Thanks to campus-wide efforts over the last three years, Williams has weathered what we hope will be the worst of the financial storm.
The dramatic market downturn that began in 2008 required the college to reduce the amount we draw from our endowment to support annual operations. We cut spending in response. From its peak in 2007-08, our non-payroll spending on operations declined almost 20% by 2010-11, a savings of $9 million per year.
The market rebounded in 2010-11, and the nominal value of the endowment has now returned almost (though not quite) to its early 2007-08 level. (For more on last year’s performance, see the 2012 Williams Investment Report.) But the real value of the endowment, adjusted for inflation, remains nearly the same as it was ten years ago.

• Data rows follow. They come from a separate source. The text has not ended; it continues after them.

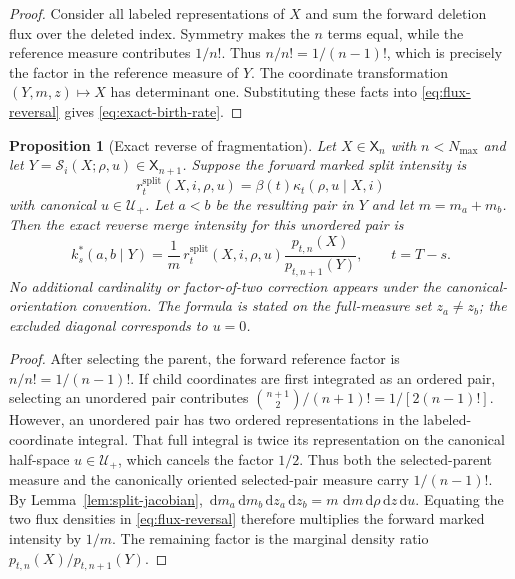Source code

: \documentclass[10pt]{article}
\newtheorem{proposition}[theorem]{Proposition}
\theoremstyle{definition}
\theoremstyle{remark}
\newcommand{\dd}{\,\mathrm{d}}
\newcommand{\state}{\mathsf{X}}
\newcommand{\splitmap}{\mathcal{S}}
\begin{document}
\begin{proof}
Consider all labeled representations of $X$ and sum the forward deletion flux over the deleted index.  Symmetry makes the $n$ terms equal, while the reference measure contributes $1/n!$.  Thus $n/n!=1/(n-1)!$, which is precisely the factor in the reference measure of $Y$.  The coordinate transformation $(Y,m,z)\mapsto X$ has determinant one.  Substituting these facts into \eqref{eq:flux-reversal} gives \eqref{eq:exact-birth-rate}.
\end{proof}

\begin{proposition}[Exact reverse of fragmentation]
\label{prop:reverse-split}
Let $X\in\state_n$ with $n<N_{\max}$ and let
$Y=\splitmap_i(X;\rho,u)\in\state_{n+1}$.  Suppose the forward marked split intensity is
\begin{equation}
  r_t^{\mathrm{split}}(X,i,\rho,u)
  =\beta(t)\kappa_t(\rho,u\mid X,i)
  \label{eq:marked-split-intensity}
\end{equation}
with canonical $u\in\mathcal U_+$.  Let $a<b$ be the resulting pair in $Y$ and let $m=m_a+m_b$.  Then the exact reverse merge intensity for this unordered pair is
\begin{equation}
  k_s^*(a,b\mid Y)
  =\frac{1}{m}\,
  r_t^{\mathrm{split}}(X,i,\rho,u)
  \frac{p_{t,n}(X)}{p_{t,n+1}(Y)},
  \qquad t=T-s.
  \label{eq:exact-merge-rate}
\end{equation}
No additional cardinality or factor-of-two correction appears under the
canonical-orientation convention.  The formula is stated on the
full-measure set $z_a\neq z_b$; the excluded diagonal corresponds to
$u=0$.
\end{proposition}

\begin{proof}
After selecting the parent, the forward reference factor is
$n/n!=1/(n-1)!$.  If child coordinates are first integrated as an ordered
pair, selecting an unordered pair contributes
$\binom{n+1}{2}/(n+1)!=1/[2(n-1)!]$.  However, an unordered pair has two
ordered representations in the labeled-coordinate integral.  That full
integral is twice its representation on the canonical half-space
$u\in\mathcal U_+$, which cancels the factor $1/2$.  Thus both the
selected-parent measure and the canonically oriented
selected-pair measure carry $1/(n-1)!$.  By
Lemma~\ref{lem:split-jacobian},
$\dd m_a\dd m_b\dd z_a\dd z_b=m\,\dd m\dd\rho\dd z\dd u$.
Equating the two flux densities in \eqref{eq:flux-reversal} therefore
multiplies the forward marked intensity by $1/m$.  The remaining factor is
the marginal density ratio $p_{t,n}(X)/p_{t,n+1}(Y)$.
\end{proof}
\end{document}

Over that period, our reliance on the endowment has increased substantially. Each year Williams spends $80,000 per student but the average student pays $30,000. The $50,000 difference, multiplied by 2,000 students, leaves a $100 million annual gap that is closed through endowment earnings and the generous philanthropy of Williams alumni, parents, and friends. Ten years ago the gap was $70 million. Consequently, we now rely on the endowment and gifts to provide 57% of our revenues, in comparison to 52% a decade ago. The college is thus more vulnerable to market fluctuations than ever before, while market volatility is at an all-time high.
In this period of constrained resources, the college remains fully committed to educational quality, affordable access for students from all backgrounds, competitive compensation for our employees, and well-maintained facilities. You can view this year’s expenditures here and spending trends over the past decade here. The college’s audited financial statements are available here.
- In the last ten years we have increased the size of the faculty by 20%, in order to diversify the curriculum and maintain small class sizes.
- Financial aid has increased more rapidly than any other element of the budget, reflecting our principles of admitting students without regard for their ability to pay and meeting every student’s full demonstrated need. The cost of financial aid has grown over the last decade from $16 million to $48 million per year.
- After freezing employee salaries in the worst year of the financial crisis, we have returned to offering competitive raises, in order to attract and retain the most talented faculty and staff.
- Salaries and benefits now account for 63% of college spending, in comparison to 57% ten years ago.
- The capital renewal budget was hardest hit in response to the financial crisis, suffering a cut of nearly 50%. The generally outstanding quality of our facilities enabled us to choose to defer $5 million of maintenance per year, but we must now increase this spending to preserve the quality of our physical assets.
To protect these top priorities — and avoid another round of painful cuts — we are committed to sustaining the spending discipline that all of us at Williams have established over the past three years.